Donald E. Keyhoe was born in Ottumwa, Iowa in 1897. He grew up in that area and then, young and feeling the need for 20th Century speed? He entered the United States Naval Academy.
Keyhoe received his B.S. degree in 1919 and was then commissioned as a 2nd Lieutenant in the United States Marine Corps. ...Just lookin' at 'im you know he's a bad-ass! This writer suspects that no one ever called him "keyhole"! Well, maybe once.
Later, in 1922 while in Guam, Keyhoe was in a serious plane crash and severely injured his arm. This incapacitated him and made him unable to further serve... he was so advised...
He would dabble in writing during his convalescence, later returning to active duty, stubbornly, with the Marines… but this was short-lived.

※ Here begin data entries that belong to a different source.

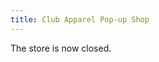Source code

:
 ```yaml
---
title: Club Apparel Pop-up Shop
---
```


The store is now closed.

<!-- 
The club will be opening up an apparel pop-up shop for the next two weeks until it closes on the 28th of January

You can buy shirts and hats with the club logo and some samples will be avaliable at the club.

**At checkout, there is no need to add shipping as the products will be delivered to the club.**

If you have any questions feel free to contact Jamie from Game Time Apparel - GameTime@Rogers.com or 647-280-1122

You can check out the shop at this [link](https://gametime.gearware.com/Shop/Store.aspx?sid=59&ssid=BCF16414B87DA66CBCD6C35AFDC73A9F1498AB7C)
-->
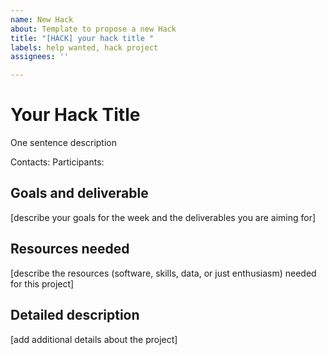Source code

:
 ```yaml
---
name: New Hack
about: Template to propose a new Hack
title: "[HACK] your hack title "
labels: help wanted, hack project
assignees: ''

---
```


# Your Hack Title

One sentence description

Contacts:
Participants:

## Goals and deliverable
[describe your goals for the week and the deliverables you are aiming for]

## Resources needed
[describe the resources (software, skills, data, or just enthusiasm) needed for this project]
  
## Detailed description
[add additional details  about the project]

He was forced to medically retire in 1923 because of his crash injury.
Subsequent to his service with the Marines, Mr. Keyhoe continued his writing beyond mere hobby status. He wrote four compelling stories between 1925 and 1927 proudly published by a very popular pulp magazine of the time titled, Weird Tales. This writer has some of these old pulps, including Keyhoe!
He also worked as the editor of the Coast and Geodetic Survey publications and was later employed by the Aeronautics Branch of the U.S. Department of Commerce. This initiative was to be the predecessor to the F.A.A.
In 1927, serendipity would strike! The Daniel Guggenheim Fund for the Promotion of Aeronautics sponsored the world-famous pilot Charles A. Lindberg's coast-to-coast 48-state tour across America! This was of course after his celebrated solo, nonstop, and trans-Atlantic flight earlier that year. True story! This tour promoted air mail and burgeoning air passenger services and was at their very tap-root!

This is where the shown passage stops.